Maureen’s Follow-up questions: answered by DD

1.  This says FFW does not get all mushy–” since the fermented food waste still looks like food waste, not some unrecognizable slop which is what happens in the rotting/decomposing process)”.  My FFW gets fairly sloppy, so I wonder if I’m doing something wrong…

No, maybe not. Maybe so, If it sits out and air starts to rot it. It does get a little mushy over a month or months in the closed bucket. I stockpile FFW in buckets over the winter… just lazy.

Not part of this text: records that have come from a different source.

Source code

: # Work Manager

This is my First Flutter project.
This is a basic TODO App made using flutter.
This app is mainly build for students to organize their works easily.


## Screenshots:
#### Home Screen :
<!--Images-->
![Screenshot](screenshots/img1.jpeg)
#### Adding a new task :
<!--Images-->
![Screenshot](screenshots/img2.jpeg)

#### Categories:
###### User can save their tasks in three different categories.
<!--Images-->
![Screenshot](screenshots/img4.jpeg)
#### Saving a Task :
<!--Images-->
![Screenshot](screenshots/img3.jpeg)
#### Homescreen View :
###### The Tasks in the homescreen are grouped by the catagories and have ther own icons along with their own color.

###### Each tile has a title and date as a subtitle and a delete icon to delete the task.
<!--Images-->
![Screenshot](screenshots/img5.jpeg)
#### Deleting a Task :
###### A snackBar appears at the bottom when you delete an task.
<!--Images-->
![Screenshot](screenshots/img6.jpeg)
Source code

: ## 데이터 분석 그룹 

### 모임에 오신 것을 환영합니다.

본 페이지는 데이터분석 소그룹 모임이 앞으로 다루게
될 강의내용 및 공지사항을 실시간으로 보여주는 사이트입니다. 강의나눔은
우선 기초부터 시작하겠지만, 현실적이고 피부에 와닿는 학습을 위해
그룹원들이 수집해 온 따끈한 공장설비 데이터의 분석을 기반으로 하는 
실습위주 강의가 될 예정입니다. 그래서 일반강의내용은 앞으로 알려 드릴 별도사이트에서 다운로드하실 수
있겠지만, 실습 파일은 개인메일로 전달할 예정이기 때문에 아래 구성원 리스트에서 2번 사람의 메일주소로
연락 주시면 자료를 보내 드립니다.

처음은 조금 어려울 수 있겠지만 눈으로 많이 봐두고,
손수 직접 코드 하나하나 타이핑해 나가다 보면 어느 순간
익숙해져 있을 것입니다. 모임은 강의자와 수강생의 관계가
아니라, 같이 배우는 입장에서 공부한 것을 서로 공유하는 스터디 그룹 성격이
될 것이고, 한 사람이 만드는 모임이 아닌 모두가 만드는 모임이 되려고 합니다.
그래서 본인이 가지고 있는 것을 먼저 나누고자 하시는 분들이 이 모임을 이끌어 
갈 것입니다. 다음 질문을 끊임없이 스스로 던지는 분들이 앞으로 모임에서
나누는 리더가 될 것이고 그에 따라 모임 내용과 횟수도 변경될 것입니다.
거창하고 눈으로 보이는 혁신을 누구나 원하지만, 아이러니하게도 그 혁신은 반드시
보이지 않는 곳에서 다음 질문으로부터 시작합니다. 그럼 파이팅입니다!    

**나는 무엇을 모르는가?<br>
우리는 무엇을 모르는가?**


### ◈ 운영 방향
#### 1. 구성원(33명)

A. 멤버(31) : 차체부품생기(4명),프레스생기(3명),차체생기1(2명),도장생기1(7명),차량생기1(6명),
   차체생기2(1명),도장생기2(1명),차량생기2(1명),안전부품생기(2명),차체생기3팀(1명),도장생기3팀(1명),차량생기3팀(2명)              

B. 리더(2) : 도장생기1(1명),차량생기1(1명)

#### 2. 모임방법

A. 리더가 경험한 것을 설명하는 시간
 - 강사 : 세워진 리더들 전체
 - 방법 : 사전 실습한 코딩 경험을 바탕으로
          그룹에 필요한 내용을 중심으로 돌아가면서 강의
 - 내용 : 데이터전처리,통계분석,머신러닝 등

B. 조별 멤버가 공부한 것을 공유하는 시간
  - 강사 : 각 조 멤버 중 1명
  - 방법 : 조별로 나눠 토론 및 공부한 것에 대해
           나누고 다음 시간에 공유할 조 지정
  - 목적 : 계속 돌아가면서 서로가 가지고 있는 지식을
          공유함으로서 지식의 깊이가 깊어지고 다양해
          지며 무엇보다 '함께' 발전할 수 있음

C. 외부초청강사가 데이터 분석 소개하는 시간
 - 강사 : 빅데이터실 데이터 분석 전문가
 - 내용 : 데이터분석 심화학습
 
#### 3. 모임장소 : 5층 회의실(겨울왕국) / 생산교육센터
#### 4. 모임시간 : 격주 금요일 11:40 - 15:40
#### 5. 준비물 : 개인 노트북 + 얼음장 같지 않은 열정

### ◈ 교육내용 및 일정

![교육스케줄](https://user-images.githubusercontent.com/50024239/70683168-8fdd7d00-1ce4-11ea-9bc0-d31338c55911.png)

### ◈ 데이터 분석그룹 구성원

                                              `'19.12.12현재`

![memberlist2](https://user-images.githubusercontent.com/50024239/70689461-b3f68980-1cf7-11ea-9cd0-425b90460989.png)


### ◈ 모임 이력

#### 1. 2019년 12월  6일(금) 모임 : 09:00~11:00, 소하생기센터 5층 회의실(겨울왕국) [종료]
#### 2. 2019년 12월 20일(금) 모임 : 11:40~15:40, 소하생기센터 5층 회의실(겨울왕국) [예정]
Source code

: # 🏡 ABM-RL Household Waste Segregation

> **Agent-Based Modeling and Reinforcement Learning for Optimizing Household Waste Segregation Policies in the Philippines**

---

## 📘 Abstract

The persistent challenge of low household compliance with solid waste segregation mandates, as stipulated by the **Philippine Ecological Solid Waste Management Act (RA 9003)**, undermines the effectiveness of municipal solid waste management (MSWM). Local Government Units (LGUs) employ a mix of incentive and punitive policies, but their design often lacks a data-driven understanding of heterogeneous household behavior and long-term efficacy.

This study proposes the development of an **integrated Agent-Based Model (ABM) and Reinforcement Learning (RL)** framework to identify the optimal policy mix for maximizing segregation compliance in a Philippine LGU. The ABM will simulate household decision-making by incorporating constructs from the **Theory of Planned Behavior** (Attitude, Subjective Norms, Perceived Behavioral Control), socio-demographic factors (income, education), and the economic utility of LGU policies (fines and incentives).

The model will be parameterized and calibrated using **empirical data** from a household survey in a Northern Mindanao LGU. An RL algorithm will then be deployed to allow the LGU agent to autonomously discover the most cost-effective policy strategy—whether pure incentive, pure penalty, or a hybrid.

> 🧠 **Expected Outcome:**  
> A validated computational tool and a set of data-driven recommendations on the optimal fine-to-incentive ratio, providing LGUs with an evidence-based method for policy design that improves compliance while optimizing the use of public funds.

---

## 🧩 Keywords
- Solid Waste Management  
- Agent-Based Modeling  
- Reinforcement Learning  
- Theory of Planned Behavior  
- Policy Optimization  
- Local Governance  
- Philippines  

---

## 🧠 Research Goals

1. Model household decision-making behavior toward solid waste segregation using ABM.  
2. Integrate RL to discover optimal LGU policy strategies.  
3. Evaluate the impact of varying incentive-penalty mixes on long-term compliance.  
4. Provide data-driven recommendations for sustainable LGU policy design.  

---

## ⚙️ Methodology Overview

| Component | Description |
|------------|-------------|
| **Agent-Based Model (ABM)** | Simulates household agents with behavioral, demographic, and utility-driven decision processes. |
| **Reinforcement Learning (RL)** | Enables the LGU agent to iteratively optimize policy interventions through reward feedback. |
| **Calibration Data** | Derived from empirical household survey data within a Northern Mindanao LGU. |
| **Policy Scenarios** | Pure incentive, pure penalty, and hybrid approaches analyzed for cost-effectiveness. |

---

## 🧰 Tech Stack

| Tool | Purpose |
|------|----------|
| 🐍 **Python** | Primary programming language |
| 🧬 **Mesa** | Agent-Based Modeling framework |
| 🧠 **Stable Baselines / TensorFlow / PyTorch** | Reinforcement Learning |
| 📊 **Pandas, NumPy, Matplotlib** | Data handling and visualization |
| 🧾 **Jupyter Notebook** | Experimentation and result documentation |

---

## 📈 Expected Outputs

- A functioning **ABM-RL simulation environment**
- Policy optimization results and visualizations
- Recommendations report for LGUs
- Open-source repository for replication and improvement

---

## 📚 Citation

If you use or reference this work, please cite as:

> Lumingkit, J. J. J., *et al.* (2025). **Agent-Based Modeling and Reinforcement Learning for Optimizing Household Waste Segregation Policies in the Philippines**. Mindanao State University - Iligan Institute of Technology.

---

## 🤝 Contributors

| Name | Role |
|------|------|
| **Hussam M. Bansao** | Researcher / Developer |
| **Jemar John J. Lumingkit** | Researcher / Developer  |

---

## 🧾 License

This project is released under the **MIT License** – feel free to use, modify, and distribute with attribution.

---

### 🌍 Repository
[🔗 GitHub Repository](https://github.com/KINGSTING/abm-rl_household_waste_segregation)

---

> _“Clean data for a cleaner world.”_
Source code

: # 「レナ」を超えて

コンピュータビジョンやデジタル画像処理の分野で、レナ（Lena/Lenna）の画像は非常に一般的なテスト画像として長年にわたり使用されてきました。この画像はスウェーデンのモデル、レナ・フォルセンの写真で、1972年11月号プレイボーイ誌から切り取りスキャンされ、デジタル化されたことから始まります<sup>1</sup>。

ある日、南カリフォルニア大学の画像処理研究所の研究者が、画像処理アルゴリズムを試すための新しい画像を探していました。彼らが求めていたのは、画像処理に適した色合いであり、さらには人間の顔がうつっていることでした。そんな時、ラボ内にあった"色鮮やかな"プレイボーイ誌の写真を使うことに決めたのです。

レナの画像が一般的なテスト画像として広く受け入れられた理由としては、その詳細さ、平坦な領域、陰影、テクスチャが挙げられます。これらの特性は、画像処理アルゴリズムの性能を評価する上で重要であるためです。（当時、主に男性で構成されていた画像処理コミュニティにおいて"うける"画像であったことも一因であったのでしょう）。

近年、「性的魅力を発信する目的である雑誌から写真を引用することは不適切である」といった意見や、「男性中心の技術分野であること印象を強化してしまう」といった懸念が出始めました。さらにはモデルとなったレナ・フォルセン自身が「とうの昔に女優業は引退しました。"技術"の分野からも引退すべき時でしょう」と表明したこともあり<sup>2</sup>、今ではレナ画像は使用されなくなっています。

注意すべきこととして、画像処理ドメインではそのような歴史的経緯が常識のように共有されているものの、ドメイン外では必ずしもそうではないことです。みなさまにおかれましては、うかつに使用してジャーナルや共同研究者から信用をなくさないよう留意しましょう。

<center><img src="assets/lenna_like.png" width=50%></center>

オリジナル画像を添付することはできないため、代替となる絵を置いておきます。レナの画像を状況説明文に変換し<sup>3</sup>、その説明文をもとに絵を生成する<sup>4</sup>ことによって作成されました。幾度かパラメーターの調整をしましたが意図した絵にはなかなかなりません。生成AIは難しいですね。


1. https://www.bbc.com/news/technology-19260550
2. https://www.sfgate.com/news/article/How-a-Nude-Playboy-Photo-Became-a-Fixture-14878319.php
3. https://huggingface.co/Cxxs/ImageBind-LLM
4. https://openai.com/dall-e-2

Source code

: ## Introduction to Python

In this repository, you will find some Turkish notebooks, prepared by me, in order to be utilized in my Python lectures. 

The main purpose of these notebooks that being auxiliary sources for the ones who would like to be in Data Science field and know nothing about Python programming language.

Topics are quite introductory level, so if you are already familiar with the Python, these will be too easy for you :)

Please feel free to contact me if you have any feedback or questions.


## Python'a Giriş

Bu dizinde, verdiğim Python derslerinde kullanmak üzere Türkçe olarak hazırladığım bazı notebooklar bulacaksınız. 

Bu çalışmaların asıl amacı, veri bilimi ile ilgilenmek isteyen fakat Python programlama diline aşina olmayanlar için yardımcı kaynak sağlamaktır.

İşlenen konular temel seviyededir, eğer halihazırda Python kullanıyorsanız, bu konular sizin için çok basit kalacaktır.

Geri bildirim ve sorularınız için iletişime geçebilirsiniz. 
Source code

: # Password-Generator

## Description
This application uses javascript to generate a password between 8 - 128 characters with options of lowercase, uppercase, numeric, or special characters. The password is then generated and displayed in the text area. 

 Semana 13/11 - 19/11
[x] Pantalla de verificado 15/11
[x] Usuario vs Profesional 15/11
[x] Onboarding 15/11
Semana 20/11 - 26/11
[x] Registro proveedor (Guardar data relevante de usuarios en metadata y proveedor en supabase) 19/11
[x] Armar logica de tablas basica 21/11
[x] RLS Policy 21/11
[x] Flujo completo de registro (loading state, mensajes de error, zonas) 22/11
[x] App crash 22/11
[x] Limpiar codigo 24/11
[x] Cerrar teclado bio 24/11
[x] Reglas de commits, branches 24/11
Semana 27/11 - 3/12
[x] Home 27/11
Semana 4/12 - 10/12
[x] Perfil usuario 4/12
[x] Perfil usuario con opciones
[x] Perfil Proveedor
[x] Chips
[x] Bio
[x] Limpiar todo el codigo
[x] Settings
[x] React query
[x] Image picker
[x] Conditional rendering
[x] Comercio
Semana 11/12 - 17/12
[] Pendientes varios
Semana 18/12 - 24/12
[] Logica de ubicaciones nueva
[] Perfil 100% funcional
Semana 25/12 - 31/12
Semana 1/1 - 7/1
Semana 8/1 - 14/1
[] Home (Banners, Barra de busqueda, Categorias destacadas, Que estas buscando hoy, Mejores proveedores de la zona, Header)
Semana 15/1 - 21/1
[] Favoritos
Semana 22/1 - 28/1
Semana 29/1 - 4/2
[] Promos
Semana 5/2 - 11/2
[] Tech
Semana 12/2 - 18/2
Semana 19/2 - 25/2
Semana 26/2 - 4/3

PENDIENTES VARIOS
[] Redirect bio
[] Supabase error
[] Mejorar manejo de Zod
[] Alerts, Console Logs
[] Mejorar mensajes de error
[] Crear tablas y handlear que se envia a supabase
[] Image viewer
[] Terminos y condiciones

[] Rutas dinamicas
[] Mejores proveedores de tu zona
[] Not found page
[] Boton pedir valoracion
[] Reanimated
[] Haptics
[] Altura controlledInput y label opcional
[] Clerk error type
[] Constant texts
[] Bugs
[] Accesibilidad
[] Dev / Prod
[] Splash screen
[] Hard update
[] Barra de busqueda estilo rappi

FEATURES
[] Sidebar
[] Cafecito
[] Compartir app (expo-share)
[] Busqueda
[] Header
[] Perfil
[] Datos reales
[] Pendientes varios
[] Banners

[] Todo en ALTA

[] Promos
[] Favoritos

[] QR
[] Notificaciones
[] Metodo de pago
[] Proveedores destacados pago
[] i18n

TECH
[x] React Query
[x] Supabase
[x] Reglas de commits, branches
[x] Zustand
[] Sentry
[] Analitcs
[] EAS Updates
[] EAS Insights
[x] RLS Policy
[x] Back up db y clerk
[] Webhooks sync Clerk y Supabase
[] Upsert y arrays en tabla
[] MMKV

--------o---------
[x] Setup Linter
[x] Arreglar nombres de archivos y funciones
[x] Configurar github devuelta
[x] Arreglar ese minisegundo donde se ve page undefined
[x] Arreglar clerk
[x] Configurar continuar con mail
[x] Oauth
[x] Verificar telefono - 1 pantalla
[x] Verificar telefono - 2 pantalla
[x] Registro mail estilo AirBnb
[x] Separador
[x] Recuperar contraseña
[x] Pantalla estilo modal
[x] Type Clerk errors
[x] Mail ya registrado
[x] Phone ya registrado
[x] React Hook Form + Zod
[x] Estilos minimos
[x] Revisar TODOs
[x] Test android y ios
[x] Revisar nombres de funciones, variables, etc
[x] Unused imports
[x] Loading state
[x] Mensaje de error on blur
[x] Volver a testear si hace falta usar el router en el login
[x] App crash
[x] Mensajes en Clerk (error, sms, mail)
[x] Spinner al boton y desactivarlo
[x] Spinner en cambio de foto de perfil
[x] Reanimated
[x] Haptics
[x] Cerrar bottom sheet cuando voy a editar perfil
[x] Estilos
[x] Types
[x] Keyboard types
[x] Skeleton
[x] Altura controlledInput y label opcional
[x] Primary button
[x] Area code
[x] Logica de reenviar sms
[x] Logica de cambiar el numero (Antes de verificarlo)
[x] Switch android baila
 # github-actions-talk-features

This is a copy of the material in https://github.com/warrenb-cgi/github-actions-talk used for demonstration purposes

2.  I understand that EM are in the bokashi-bran-starters, and then they feed on the FW. Do the EM multiply in the FFW? Are pure EMs created in the FFW process?

Effective microbes are many types of microbes in a solution.  “Pure EM’s”?    I don’t remember if they reproduce, I assume they do ….  I’m a little confused by your wording too though.  The term Shig uses is “more microbes are attracted”, “Other microbes come” or “Microbes are activated” or  “change their function” from bad to good.  Possibly the reproduce.  Shig may eventually respond to this.

3.  Why are there spigots on some bokashi buckets? What would someone do with that juice? Is the EM-bokashi-EM a continuous loop?

Yes for fertilizer. Super potent.  So water it down a lot!